Lion's mane has a real fruiting-stage CO2 sensitivity that doesn't show up in oyster or king trumpet runs. Tore out the old chamber, rebuilt with a switched intake fan + CO2 monitor + scheduled exchange. First post-rebuild flush coming in next week.

Mitch Reise·Northfield, MN·April 18, 2026·5 min read

What was breaking

Lion's mane (Hericium erinaceus) ran fine for me through colonization. Bag-side everything was clean — full white mycelium in the standard 14-18 days, no contamination, healthy fruit-body initiation when I sliced the bag.

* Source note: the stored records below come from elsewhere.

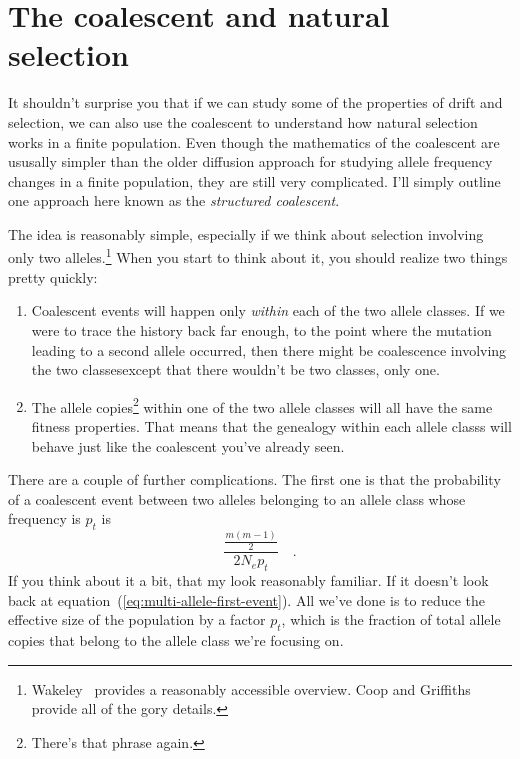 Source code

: \section*{The coalescent and natural selection}

It shouldn't surprise you that if we can study some of the properties
of drift and selection, we can also use the coalescent to understand
how natural selection works in a finite population. Even though the
mathematics of the coalescent are ususally simpler than the older
diffusion approach for studying allele frequency changes in a finite
population, they are still very complicated. I'll simply outline one
approach here known as the {\it structured
  coalescent}. 

The idea is reasonably simple, especially if we think about selection
involving only two alleles.\footnote{Wakeley~\cite{Wakeley-2010}
  provides a reasonably accessible overview. Coop and
  Griffiths~\cite{Coop-Griffiths-2004} provide all of the gory
  details.} When you start to think about it, you should realize two
things pretty quickly:

\begin{enumerate}

  \item Coalescent events will happen only {\it within} each of the
    two allele classes. If we were to trace the history back far
    enough, to the point where the mutation leading to a second allele
    occurred, then there might be coalescence involving the two
    classes{\dash}except that there wouldn't be two classes, only
    one.

  \item The allele copies\footnote{There's that phrase again.} within
    one of the two allele classes will all have the same fitness
    properties. That means that the genealogy within each allele
    classs will behave just like the coalescent you've already seen.
    
 \end{enumerate}
There are a couple of further complications. The first one is that the
probability of a coalescent event between two alleles belonging to an
allele class whose frequency is $p_t$ is
\[
 \frac{\frac{m(m-1)}{2}}{2N_ep_t} \quad .
 \]
If you think about it a bit, that my look reasonably familiar. If it
doesn't look back at equation~(\ref{eq:multi-allele-first-event}). All
we've done is to reduce the effective size of the population by a
factor $p_t$, which is the fraction of total allele copies that belong
to the allele class we're focusing on.

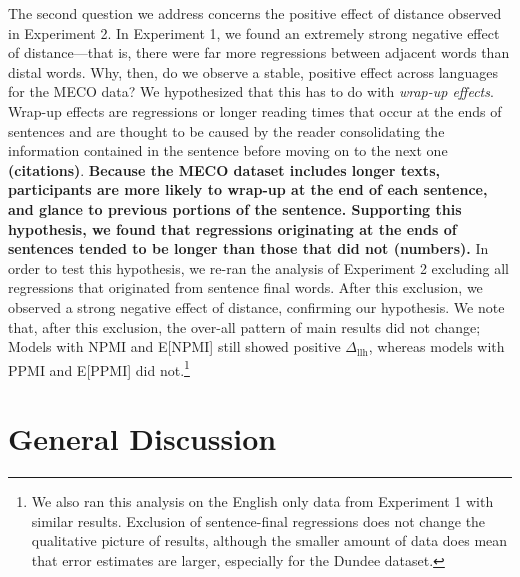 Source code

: \documentclass[12pt]{article}
\newcommand{\dllmath}{\Delta_{\mathrm{llh}}}
\newcommand{\dll}{$\dllmath$\xspace}
\begin{document}
The second question we address concerns the positive effect of distance observed in Experiment 2. In Experiment 1, we found an extremely strong negative effect of distance---that is, there were far more regressions between adjacent words than distal words. Why, then, do we observe a stable, positive effect across languages for the MECO data? We hypothesized that this has to do with \textit{wrap-up effects}. Wrap-up effects are regressions or longer reading times that occur at the ends of sentences and are thought to be caused by the reader consolidating the information contained in the sentence before moving on to the next one \textbf{(citations)}. \textbf{Because the MECO dataset includes longer texts, participants are more likely to wrap-up at the end of each sentence, and glance to previous portions of the sentence. Supporting this hypothesis, we found that regressions originating at the ends of sentences tended to be longer than those that did not (numbers).} In order to test this hypothesis, we re-ran the analysis of Experiment 2 excluding all regressions that originated from sentence final words. After this exclusion, we observed a strong negative effect of distance, confirming our hypothesis. We note that, after this exclusion, the over-all pattern of main results did not change; Models with NPMI and E[NPMI] still showed positive \dll, whereas models with PPMI and E[PPMI] did not.\footnote{We also ran this analysis on the English only data from Experiment 1 with similar results. Exclusion of sentence-final regressions does not change the qualitative picture of results, although the smaller amount of data does mean that error estimates are larger, especially for the Dundee dataset.}

\section{General Discussion}
\end{document}
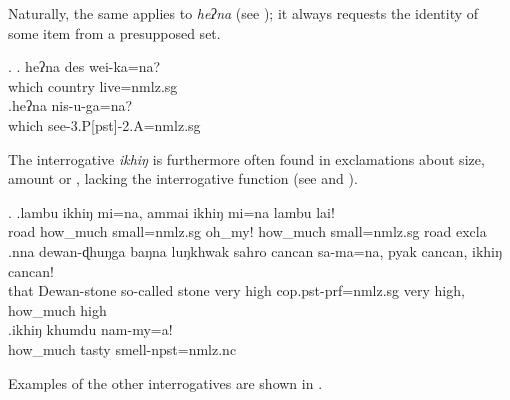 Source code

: Naturally, the same applies to \emph{heʔna}  (see \Next); it always requests the identity of some item from a presupposed set.

\ex. \ag. heʔna des     wei-ka=na?\\
which country live{=nmlz.sg}\\
 
\bg.heʔna  nis-u-ga=na?\\
which see{\sc -3.P[pst]-2.A=nmlz.sg}\\

The interrogative \emph{ikhiŋ} is furthermore often found in exclamations about size, amount or , lacking the interrogative function (see \Next and \LLast[b]).

\ex. \ag.lambu ikhiŋ   mi=na, ammai  ikhiŋ   mi=na  lambu lai!\\
road how\_much small{\sc =nmlz.sg} oh\_my! how\_much small{\sc =nmlz.sg} road {\sc excla}\\
 
\bg.nna  dewan-ɖhuŋga baŋna    luŋkhwak sahro cancan sa-ma=na,                pyak cancan, ikhiŋ   cancan!\\
that Dewan-stone so-called stone very high {\sc cop.pst-prf=nmlz.sg} very high, how\_much high\\
\bg.ikhiŋ khumdu nam-my=a!\\
how\_much  tasty smell{\sc [3sg]-npst=nmlz.nc}\\

 Examples of the other interrogatives are shown in \Next.

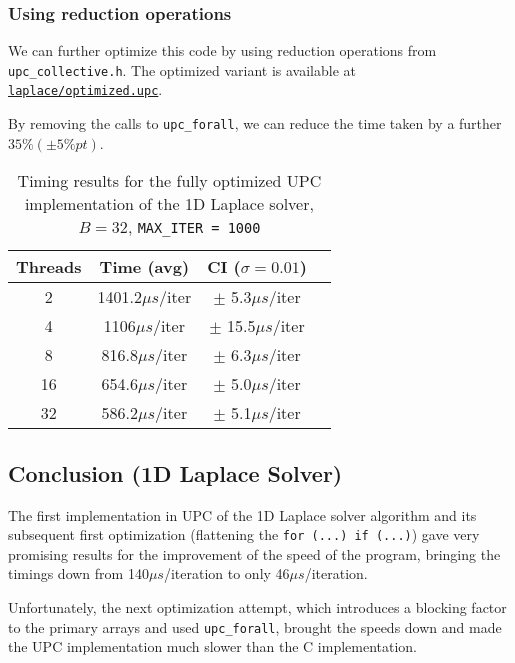 \documentclass[12pt]{article}
\newcommand{\us}[0]{${\mu}s$}
\begin{document}
\subsubsection{Using reduction operations}

We can further optimize this code by using reduction operations from \texttt{upc\_collective.h}.
The optimized variant is available at \texttt{\href{https://github.com/adri326/pc40-upc/tree/main/laplace/ex5.upc}{laplace/optimized.upc}}.

By removing the calls to \texttt{upc\_forall}, we can reduce the time taken by a further $35\% (\pm 5\%pt)$.



\begin{table}[ht]
  \centering\begin{tabular}{|c|c|c|c|}
    \hline
    Threads & Time (avg) & CI ($\sigma=0.01$) \\
    \hline
    2 & 1401.2\us/iter & $\pm$ 5.3\us/iter \\
    4 & 1106\us/iter & $\pm$ 15.5\us/iter \\
    8 & 816.8\us/iter & $\pm$ 6.3\us/iter \\
    16 & 654.6\us/iter & $\pm$ 5.0\us/iter \\
    32 & 586.2\us/iter & $\pm$ 5.1\us/iter \\
    \hline
  \end{tabular}
  \caption{Timing results for the fully optimized UPC implementation of the 1D Laplace solver, $B = 32$, \texttt{MAX\_ITER = 1000}}
  \label{tab:laplace6opt}
\end{table}

\subsection{Conclusion (1D Laplace Solver)}

The first implementation in UPC of the 1D Laplace solver algorithm and its subsequent first optimization (flattening the \texttt{for (...) if (...)}) gave very promising results for the improvement of the speed of the program, bringing the timings down from 140\us/iteration to only 46\us/iteration.

Unfortunately, the next optimization attempt, which introduces a blocking factor to the primary arrays and used \texttt{upc\_forall}, brought the speeds down and made the UPC implementation much slower than the C implementation.
\end{document}

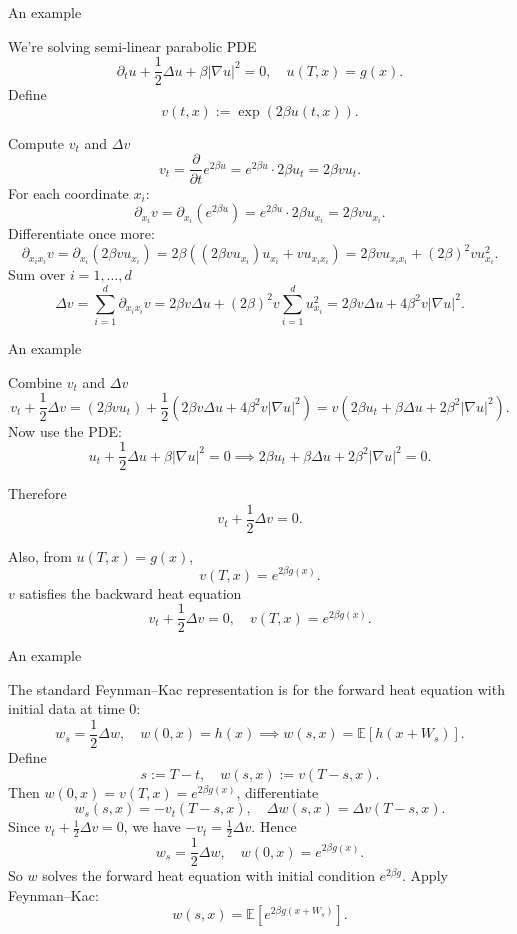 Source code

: \documentclass{beamer}
\begin{document}
\begin{frame}{An example}

    {\footnotesize \footnotesize
    We're solving  semi-linear parabolic PDE
\[
\partial_t u + \frac{1}{2} \Delta u + \beta |\nabla u|^2 = 0, \quad u(T, x) = g(x).
\]
Define  
\[
v(t, x) := \exp(2\beta u(t, x)).
\]
\par  \pause Compute \( v_t \) and \(\Delta v\)
\[
v_t = \frac{\partial}{\partial t} e^{2\beta u} = e^{2\beta u} \cdot 2\beta u_t = 2\beta v u_t.
\]
For each coordinate \( x_i \):
\[
\partial_{x_i} v = \partial_{x_i} (e^{2\beta u}) = e^{2\beta u} \cdot 2\beta u_{x_i} = 2\beta v u_{x_i}.
\]
 \pause Differentiate once more:
\[
\partial_{x_i x_i} v = \partial_{x_i} (2\beta v u_{x_i}) 
= 2\beta ((2\beta v u_{x_i}) u_{x_i} + v u_{x_i x_i}) = 2\beta v u_{x_i x_i} + (2\beta)^2 v u_{x_i}^2.
\]
Sum over \( i = 1, \ldots, d \) 
\[
\Delta v = \sum_{i=1}^{d} \partial_{x_i x_i} v = 2\beta v \Delta u + (2\beta)^2 v \sum_{i=1}^{d} u_{x_i}^2 = 2\beta v \Delta u + 4\beta^2 v |\nabla u|^2.
\]

    }
    
\end{frame}

\begin{frame}{An example}

    {\footnotesize \footnotesize
     Combine \( v_t \) and \(\Delta v\)
     \[
    v_t + \frac{1}{2} \Delta v = (2\beta v u_t) + \frac{1}{2} (2\beta v \Delta u + 4\beta^2 v |\nabla u|^2) = v \left( 2\beta u_t + \beta \Delta u + 2\beta^2 |\nabla u|^2 \right).
    \]
    Now use the PDE:
    \[
    u_t + \frac{1}{2} \Delta u + \beta |\nabla u|^2 = 0 \implies 2\beta u_t + \beta \Delta u + 2\beta^2 |\nabla u|^2 = 0.
    \]

     \pause Therefore
    \[
    v_t + \frac{1}{2} \Delta v = 0.
    \]

    Also, from \( u(T, x) = g(x) \),
    \[
    v(T, x) = e^{2\beta g(x)}.
    \]
    \( v \) satisfies the backward heat equation
  \[
  v_t + \frac{1}{2} \Delta v = 0, \quad v(T, x) = e^{2\beta g(x)}.
  \]
    }
    
\end{frame}

\begin{frame}{An example}

    {\footnotesize \footnotesize
       The standard Feynman–Kac representation is for the forward 
       heat equation with initial data at time 0:
    \[
    w_s = \frac{1}{2} \Delta w, \quad w(0, x) = h(x) \implies w(s, x) = \mathbb{E}[h(x + W_s)].
    \]
     \pause Define
  \[
  s := T - t, \quad w(s, x) := v(T - s, x).
  \]
   Then  \( w(0, x) = v(T, x) = e^{2\beta g(x)} \), differentiate 
  \[
  w_s(s, x) = -v_t(T - s, x), \quad \Delta w(s, x) = \Delta v(T - s, x).
  \]
   \pause Since \( v_t + \frac{1}{2} \Delta v = 0 \), we have \(-v_t = \frac{1}{2} \Delta v\). Hence
  \[
  w_s = \frac{1}{2} \Delta w, \quad w(0, x) = e^{2\beta g(x)}.
  \]
   So \( w \) solves the forward heat equation with initial condition \( e^{2\beta g} \). Apply Feynman–Kac:
  \[
  w(s, x) = \mathbb{E}\left[e^{2\beta g(x+W_s)}\right].
  \]

    }
    
\end{frame}
\end{document}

Then the fruit bodies would form, push out 2-3 cm, and... start growing extra hairs. Long, thin, branched filaments instead of the dense pom-pom shape lion's mane is supposed to have. Texture went mushy, flavor was right but visual was wrong, and the whole thing looked like a stretched-out coral instead of a clean shaggy ball.

This is the classic lion's mane CO2-stress signature. CO2 above ~800 ppm during fruiting causes the fruit body to keep elongating spines instead of consolidating into the dense ball form. My old fruiting chamber was a passive-airflow tent — fine for oyster (which tolerates 1500+ ppm without issue) but wrong for lion's mane.

The rebuild

New chamber is a 4×4×6 ft frame in the back room. Specs:

  • Intake: 4-inch inline fan on a smart plug, switched on for 8 minutes every hour during the fruiting phase. Pulls fresh air through a HEPA filter on the way in.
  • Exhaust: passive vent on the opposite wall, baffled to prevent direct air on the fruit bodies (lion's mane spines dry out fast).
  • Monitor: $40 CO2 sensor on the back wall, logged via Home Assistant. Alerts me on any reading above 900 ppm during fruiting.
  • Humidity: ultrasonic humidifier on a separate smart plug, gated to >85% RH. Lion's mane wants 90-95% RH during pinning, then 85-90% for fruiting.
  • Light: 12-hour cycle, low-intensity LED. Lion's mane needs some light to trigger fruiting but isn't picky beyond that.

Total parts cost: ~$240. Half of which was the humidifier I should have already had.

What I expect to see

The literature target is CO2 below 600 ppm during the consolidation phase (after pinning, before harvest). My instrumented chamber is now hitting 450-500 ppm baseline with the scheduled exchange. That should give me the dense pom-pom morphology instead of the stretched coral shape.

Inoculated a 3-bag test run on April 14. Currently in colonization, expect bulk transfer next week, fruiting probably May 8-12. Will photograph and post both the pin formation and the harvest. If the rebuild works, I'm scaling to 12 bags for the June run.

If you've fought the same lion's mane CO2 problem and have a different solution that worked — would love to hear it. The published cultivation guides are pretty thin on chamber design specifically for high-CO2-sensitivity species.